Krajowa Rada Izb Rolniczych zwróciła się do ministra rolnictwa z propozycją zmian w przepisach dotyczących przeznaczania gruntów rolnych na cele nierolnicze. Mowa głównie o ustawie o ochronie gruntów rolnych i leśnych. Izby chciałyby brać udział i mieć wiążące stanowisko w sprawie zgód na zabudowę takich gruntów. Wniosek izb mógłby wskazywać na ich chęć do zaostrzenia przepisów, ale zdaniem ministerstwa to tylko pozory. Ministerstwo zaznacza, że to izby rolnicze w przeważającej większości opiniują pozytywnie wnioski wójtów i burmistrzów o przeznaczenie gruntów rolnych klas I-III na cele nierolnicze, nie biorąc pod uwagę przesłanek ochrony tych gruntów. Okazuje się, że to minister wbrew opiniom izby, odmawia wyrażenia zgody na zmianę przeznaczenia tych gruntów. Czyżby ministerstwo zdaniem izb działało zbyt rygorystycznie?

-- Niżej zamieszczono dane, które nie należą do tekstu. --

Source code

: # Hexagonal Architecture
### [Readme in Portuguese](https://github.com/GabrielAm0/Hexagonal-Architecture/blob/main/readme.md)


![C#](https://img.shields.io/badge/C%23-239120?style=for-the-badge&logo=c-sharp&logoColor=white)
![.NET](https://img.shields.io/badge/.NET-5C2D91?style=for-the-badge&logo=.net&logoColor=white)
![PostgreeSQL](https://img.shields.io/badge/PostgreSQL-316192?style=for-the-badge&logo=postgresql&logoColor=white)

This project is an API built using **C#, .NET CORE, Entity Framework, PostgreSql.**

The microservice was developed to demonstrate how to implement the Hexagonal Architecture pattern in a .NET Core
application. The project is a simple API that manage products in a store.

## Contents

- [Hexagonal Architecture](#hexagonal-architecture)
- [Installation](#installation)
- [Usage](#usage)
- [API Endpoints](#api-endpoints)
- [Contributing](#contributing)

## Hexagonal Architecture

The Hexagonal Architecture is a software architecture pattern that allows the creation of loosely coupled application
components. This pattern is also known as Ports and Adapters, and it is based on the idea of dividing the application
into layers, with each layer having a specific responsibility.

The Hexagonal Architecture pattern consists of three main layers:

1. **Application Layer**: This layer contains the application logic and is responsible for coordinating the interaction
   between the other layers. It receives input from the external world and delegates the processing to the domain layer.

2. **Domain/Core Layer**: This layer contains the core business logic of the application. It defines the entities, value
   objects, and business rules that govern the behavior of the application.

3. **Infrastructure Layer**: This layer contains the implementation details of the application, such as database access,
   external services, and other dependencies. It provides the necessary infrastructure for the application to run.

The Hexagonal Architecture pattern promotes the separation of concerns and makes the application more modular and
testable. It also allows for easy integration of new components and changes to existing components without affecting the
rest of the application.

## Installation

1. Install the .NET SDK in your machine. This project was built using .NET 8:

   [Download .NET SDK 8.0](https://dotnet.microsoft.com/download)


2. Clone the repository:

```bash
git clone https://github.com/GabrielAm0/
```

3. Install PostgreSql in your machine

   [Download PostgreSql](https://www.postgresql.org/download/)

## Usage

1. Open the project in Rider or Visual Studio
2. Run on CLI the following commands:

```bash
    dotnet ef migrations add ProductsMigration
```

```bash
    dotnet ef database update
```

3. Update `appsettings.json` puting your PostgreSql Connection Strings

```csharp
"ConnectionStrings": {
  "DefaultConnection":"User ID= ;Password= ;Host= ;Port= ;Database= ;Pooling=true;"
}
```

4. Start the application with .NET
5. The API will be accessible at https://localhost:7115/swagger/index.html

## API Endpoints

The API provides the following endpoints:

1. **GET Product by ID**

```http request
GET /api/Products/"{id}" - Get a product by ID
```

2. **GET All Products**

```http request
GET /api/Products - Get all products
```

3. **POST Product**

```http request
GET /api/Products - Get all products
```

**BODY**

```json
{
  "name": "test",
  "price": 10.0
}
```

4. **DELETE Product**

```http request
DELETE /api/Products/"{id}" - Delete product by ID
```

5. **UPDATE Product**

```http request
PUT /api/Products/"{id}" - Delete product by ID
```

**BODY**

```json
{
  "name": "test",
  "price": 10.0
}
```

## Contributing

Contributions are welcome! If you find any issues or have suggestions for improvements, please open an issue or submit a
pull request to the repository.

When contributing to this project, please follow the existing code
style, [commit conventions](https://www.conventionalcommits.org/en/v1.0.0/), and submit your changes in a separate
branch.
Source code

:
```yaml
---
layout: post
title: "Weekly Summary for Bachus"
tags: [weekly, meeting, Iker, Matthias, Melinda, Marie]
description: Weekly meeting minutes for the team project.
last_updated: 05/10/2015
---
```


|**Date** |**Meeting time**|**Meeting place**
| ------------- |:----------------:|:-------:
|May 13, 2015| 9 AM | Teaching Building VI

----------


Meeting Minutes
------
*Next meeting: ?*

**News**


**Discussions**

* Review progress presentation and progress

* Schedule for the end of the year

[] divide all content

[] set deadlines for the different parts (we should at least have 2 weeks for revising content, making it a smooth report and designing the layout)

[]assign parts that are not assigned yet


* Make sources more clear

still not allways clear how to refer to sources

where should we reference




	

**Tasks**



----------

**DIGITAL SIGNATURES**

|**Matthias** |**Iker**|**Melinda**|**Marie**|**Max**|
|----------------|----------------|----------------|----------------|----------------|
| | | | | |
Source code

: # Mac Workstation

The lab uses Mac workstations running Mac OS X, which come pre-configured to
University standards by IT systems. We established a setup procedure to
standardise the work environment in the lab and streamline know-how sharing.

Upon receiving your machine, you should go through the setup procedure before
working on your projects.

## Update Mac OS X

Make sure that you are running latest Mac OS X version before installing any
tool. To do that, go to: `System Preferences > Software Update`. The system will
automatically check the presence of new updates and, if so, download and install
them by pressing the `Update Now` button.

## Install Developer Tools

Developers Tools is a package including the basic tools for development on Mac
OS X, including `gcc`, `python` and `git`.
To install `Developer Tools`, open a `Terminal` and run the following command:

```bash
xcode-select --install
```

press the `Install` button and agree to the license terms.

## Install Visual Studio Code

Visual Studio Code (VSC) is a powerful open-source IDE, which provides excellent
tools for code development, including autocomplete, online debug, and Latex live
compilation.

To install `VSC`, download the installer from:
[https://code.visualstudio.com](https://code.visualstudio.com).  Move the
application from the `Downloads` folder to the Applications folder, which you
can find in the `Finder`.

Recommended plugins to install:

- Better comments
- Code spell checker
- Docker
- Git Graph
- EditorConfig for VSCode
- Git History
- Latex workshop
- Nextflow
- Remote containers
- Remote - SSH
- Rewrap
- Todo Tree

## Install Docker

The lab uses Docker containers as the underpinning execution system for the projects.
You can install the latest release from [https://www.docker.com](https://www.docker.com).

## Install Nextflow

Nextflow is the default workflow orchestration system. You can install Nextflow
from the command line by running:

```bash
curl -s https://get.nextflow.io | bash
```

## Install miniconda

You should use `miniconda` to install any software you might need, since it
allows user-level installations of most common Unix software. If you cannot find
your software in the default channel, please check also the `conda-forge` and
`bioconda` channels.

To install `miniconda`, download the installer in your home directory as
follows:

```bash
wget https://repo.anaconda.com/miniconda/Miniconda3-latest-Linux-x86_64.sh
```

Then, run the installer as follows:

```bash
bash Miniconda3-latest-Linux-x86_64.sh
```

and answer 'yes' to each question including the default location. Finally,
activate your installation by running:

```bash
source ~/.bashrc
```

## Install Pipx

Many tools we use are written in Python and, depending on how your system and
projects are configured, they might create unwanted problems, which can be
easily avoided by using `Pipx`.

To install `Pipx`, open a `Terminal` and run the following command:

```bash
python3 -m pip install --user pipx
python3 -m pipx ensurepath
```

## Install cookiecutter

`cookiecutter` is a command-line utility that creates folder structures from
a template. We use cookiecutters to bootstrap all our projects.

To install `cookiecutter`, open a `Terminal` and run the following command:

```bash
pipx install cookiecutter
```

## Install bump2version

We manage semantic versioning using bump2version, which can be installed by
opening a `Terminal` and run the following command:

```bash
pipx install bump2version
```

Ministerstwo Rolnictwa i Rozwoju Wsi ma bardzo duży wpływ na kształtowanie zabudowy na gruntach rolnych. To od zgody ministerstwa zależy, czy grunty klas I-III można przeznaczyć w miejscowym planie zagospodarowania przestrzennego pod wykorzystanie inne niż rolnicze. Praktyką ostatnich kilku lat, wydaje się być zaostrzenie kryteriów, pod jakimi ministerstwo zgody wydaje. Jest ich tak niewiele, że wśród urzędników samorządowych, jak i firm odpowiedzialnych za przygotowywanie projektów miejscowych planów, krąży powtarzana w formie żartu plotka, że w ministerstwie zwolniono jedynego pracownika, który wiedział, jak owe zgody wydawać. Dla dużej części samorządów nie był to żart, gdyż brak możliwości przeznaczania gruntów rolnych pod zabudowę, blokuje rozwój wielu miast w kierunku sąsiadujących z nimi gmin, a na liście tej są chociażby Lublin, Rzeszów czy Białystok.

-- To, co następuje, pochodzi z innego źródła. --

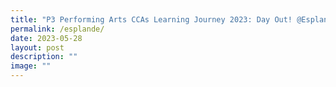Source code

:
 ```yaml
---
title: "P3 Performing Arts CCAs Learning Journey 2023: Day Out! @Esplanade"
permalink: /esplande/
date: 2023-05-28
layout: post
description: ""
image: ""
---
```

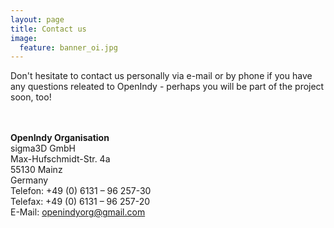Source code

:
```yaml
---
layout: page
title: Contact us
image:
  feature: banner_oi.jpg
---
```


Don't hesitate to contact us personally via e-mail or by phone if you have any questions releated to OpenIndy - 
perhaps you  will be part of the project soon, too!

<br><br>
**OpenIndy Organisation**
<br>sigma3D GmbH
<br>Max-Hufschmidt-Str. 4a
<br>55130 Mainz
<br>Germany
<br>Telefon: +49 (0) 6131 – 96 257-30
<br>Telefax: +49 (0) 6131 – 96 257-20
<br>E-Mail: [openindyorg@gmail.com](mailto:openindyorg@gmail.com)




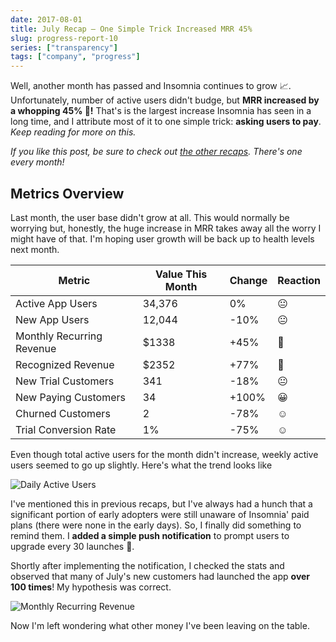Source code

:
 ```yaml
---
date: 2017-08-01
title: July Recap – One Simple Trick Increased MRR 45% 
slug: progress-report-10
series: ["transparency"]
tags: ["company", "progress"]
---
```


Well, another month has passed and Insomnia continues to grow 📈. Unfortunately, number of 
active users didn't budge, but **MRR increased by a whopping 45% 🤑!** That's is the largest 
increase Insomnia has seen in a long time, and I attribute most of it to one simple trick:
**asking users to pay**. _Keep reading for more on this._

<!--more-->

_If you like this post, be sure to check out [the other recaps](/series/transparency/). 
There's one every month!_

## Metrics Overview

Last month, the user base didn't grow at all. This would normally be worrying but, honestly,
the huge increase in MRR takes away all the worry I might have of that. I'm hoping user growth
will be back up to health levels next month. 

| Metric                    | Value This Month | Change    | Reaction |
| ------------------------- | ---------------- | --------- | -------- |
| Active App Users          | 34,376           | 0%        | 😐       |        
| New App Users             | 12,044           | -10%      | 😐       |
| Monthly Recurring Revenue | $1338            | +45%      | 🤑       |
| Recognized Revenue        | $2352            | +77%      | 🤑       |
| New Trial Customers       | 341              | -18%      | 😐       |
| New Paying Customers      | 34               | +100%     | 😀       |
| Churned Customers         | 2                | -78%      | ☺️       |
| Trial Conversion Rate     | 1%               | -75%      | ☺️       |

Even though total active users for the month didn't increase, weekly active users seemed to 
go up slightly. Here's what the trend looks like

![Daily Active Users](/images/blog/dau-13.png)

I've mentioned this in previous recaps, but I've always had a hunch that a 
significant portion of early adopters were still unaware of Insomnia' paid plans (there were
none in the early days). So, I finally did something to remind them. I
**added a simple push notification** to prompt users to upgrade every 30 launches 💬.

Shortly after implementing the notification, I checked the stats and observed that many
of July's new customers had launched the app **over 100 times**! My hypothesis was correct.

![Monthly Recurring Revenue](/images/blog/mrr-13.png)

Now I'm left wondering what other money I've been leaving on the table.

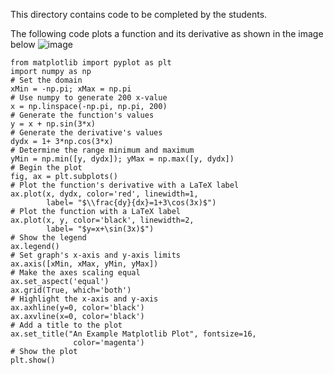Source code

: This directory contains code to be completed by the students.

The following code plots a function and its derivative as shown in the image below
![image](https://user-images.githubusercontent.com/5354744/157934346-bb94dd67-be09-4f3d-8453-6cba83477f08.png)

```
from matplotlib import pyplot as plt
import numpy as np
# Set the domain
xMin = -np.pi; xMax = np.pi
# Use numpy to generate 200 x-value
x = np.linspace(-np.pi, np.pi, 200)
# Generate the function's values
y = x + np.sin(3*x)
# Generate the derivative's values
dydx = 1+ 3*np.cos(3*x)
# Determine the range minimum and maximum
yMin = np.min([y, dydx]); yMax = np.max([y, dydx])
# Begin the plot
fig, ax = plt.subplots()
# Plot the function's derivative with a LaTeX label
ax.plot(x, dydx, color='red', linewidth=1, 
        label= "$\\frac{dy}{dx}=1+3\cos(3x)$")
# Plot the function with a LaTeX label
ax.plot(x, y, color='black', linewidth=2, 
        label= "$y=x+\sin(3x)$")
# Show the legend
ax.legend()
# Set graph's x-axis and y-axis limits
ax.axis([xMin, xMax, yMin, yMax])
# Make the axes scaling equal
ax.set_aspect('equal')
ax.grid(True, which='both')
# Highlight the x-axis and y-axis
ax.axhline(y=0, color='black')
ax.axvline(x=0, color='black')
# Add a title to the plot
ax.set_title("An Example Matplotlib Plot", fontsize=16,
              color='magenta')
# Show the plot
plt.show()
```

Ministerstwo nie godzi się na udział izb rolniczych w podejmowaniu wiążących decyzji o przeznaczaniu gruntów rolnych na cele nierolnicze. Decyzja ta jest spójna z obserwowanymi od dłuższego czasu kierunkami działań ustawodawcy. Ziemia, a szczególnie ziemia rolna klas I-III staje się coraz trudniejszym przeciwnikiem dla osób chcących budować. Nadal ma ona wartość dla rolników i rolnik nadal może na niej realizować zabudowę zagrodową, ale Kowalski z miasta może o domu na wsi tylko pomarzyć.

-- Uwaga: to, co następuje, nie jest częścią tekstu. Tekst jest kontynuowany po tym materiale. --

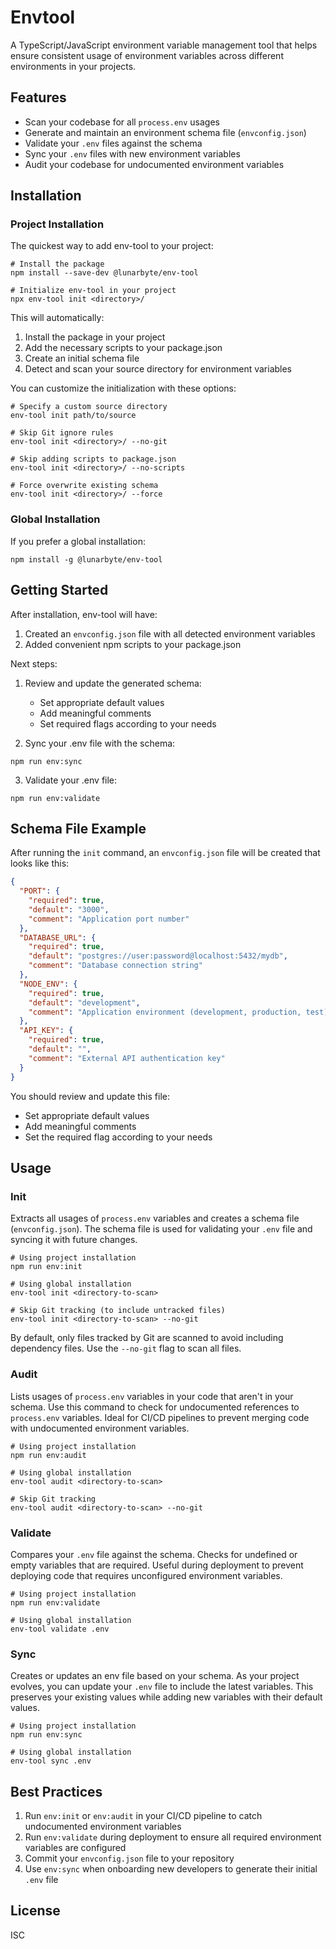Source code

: # Envtool

A TypeScript/JavaScript environment variable management tool that helps ensure consistent usage of environment variables across different environments in your projects.

## Features

- Scan your codebase for all `process.env` usages
- Generate and maintain an environment schema file (`envconfig.json`)
- Validate your `.env` files against the schema
- Sync your `.env` files with new environment variables
- Audit your codebase for undocumented environment variables

## Installation

### Project Installation

The quickest way to add env-tool to your project:

```shell
# Install the package
npm install --save-dev @lunarbyte/env-tool

# Initialize env-tool in your project
npx env-tool init <directory>/
```

This will automatically:
1. Install the package in your project
2. Add the necessary scripts to your package.json
3. Create an initial schema file
4. Detect and scan your source directory for environment variables

You can customize the initialization with these options:
```shell
# Specify a custom source directory
env-tool init path/to/source

# Skip Git ignore rules
env-tool init <directory>/ --no-git

# Skip adding scripts to package.json
env-tool init <directory>/ --no-scripts

# Force overwrite existing schema
env-tool init <directory>/ --force
```

### Global Installation

If you prefer a global installation:

```shell
npm install -g @lunarbyte/env-tool
```

## Getting Started

After installation, env-tool will have:
1. Created an `envconfig.json` file with all detected environment variables
2. Added convenient npm scripts to your package.json

Next steps:

1. Review and update the generated schema:
   - Set appropriate default values
   - Add meaningful comments
   - Set required flags according to your needs

2. Sync your .env file with the schema:
```shell
npm run env:sync
```

3. Validate your .env file:
```shell
npm run env:validate
```

## Schema File Example

After running the `init` command, an `envconfig.json` file will be created that looks like this:

```json
{
  "PORT": {
    "required": true,
    "default": "3000",
    "comment": "Application port number"
  },
  "DATABASE_URL": {
    "required": true,
    "default": "postgres://user:password@localhost:5432/mydb",
    "comment": "Database connection string"
  },
  "NODE_ENV": {
    "required": true,
    "default": "development",
    "comment": "Application environment (development, production, test)"
  },
  "API_KEY": {
    "required": true,
    "default": "",
    "comment": "External API authentication key"
  }
}
```

You should review and update this file:
- Set appropriate default values
- Add meaningful comments 
- Set the required flag according to your needs

## Usage

### Init

Extracts all usages of `process.env` variables and creates a schema file (`envconfig.json`).
The schema file is used for validating your `.env` file and syncing it with future changes.

```shell
# Using project installation
npm run env:init

# Using global installation
env-tool init <directory-to-scan>

# Skip Git tracking (to include untracked files)
env-tool init <directory-to-scan> --no-git
```

By default, only files tracked by Git are scanned to avoid including dependency files. Use the `--no-git` flag to scan all files.

### Audit

Lists usages of `process.env` variables in your code that aren't in your schema.
Use this command to check for undocumented references to `process.env` variables.
Ideal for CI/CD pipelines to prevent merging code with undocumented environment variables.

```shell
# Using project installation
npm run env:audit

# Using global installation
env-tool audit <directory-to-scan>

# Skip Git tracking
env-tool audit <directory-to-scan> --no-git
```

### Validate

Compares your `.env` file against the schema. Checks for undefined or empty variables that are required.
Useful during deployment to prevent deploying code that requires unconfigured environment variables.

```shell
# Using project installation
npm run env:validate

# Using global installation
env-tool validate .env
```

### Sync

Creates or updates an env file based on your schema.
As your project evolves, you can update your `.env` file to include the latest variables.
This preserves your existing values while adding new variables with their default values.

```shell
# Using project installation
npm run env:sync

# Using global installation
env-tool sync .env
```

## Best Practices

1. Run `env:init` or `env:audit` in your CI/CD pipeline to catch undocumented environment variables
2. Run `env:validate` during deployment to ensure all required environment variables are configured
3. Commit your `envconfig.json` file to your repository
4. Use `env:sync` when onboarding new developers to generate their initial `.env` file

## License

ISC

To powoduje jeszcze jedną ciekawą prawidłowość. Coraz częściej ziemia rolna o wysokiej przydatności dla działalności rolniczej ma wartość niższą, niż słabe grunty, których zabudowa nie jest tak skomplikowana. Póki co, gdyż nowelizacja ustawy o planowaniu i zagospodarowaniu przestrzennym zdecydowanie wpłynie na ceny gruntów. Te bez planu i położone poza obszarami uzupełnienia zabudowy stracą swoją atrakcyjność, a więc i część wartości. Jeśli myślisz o domu poza miastem, to jest to właściwy moment, aby plany przekuć w czyny. Za kilka lat, będzie to o wiele trudniejsze i na pewno droższe.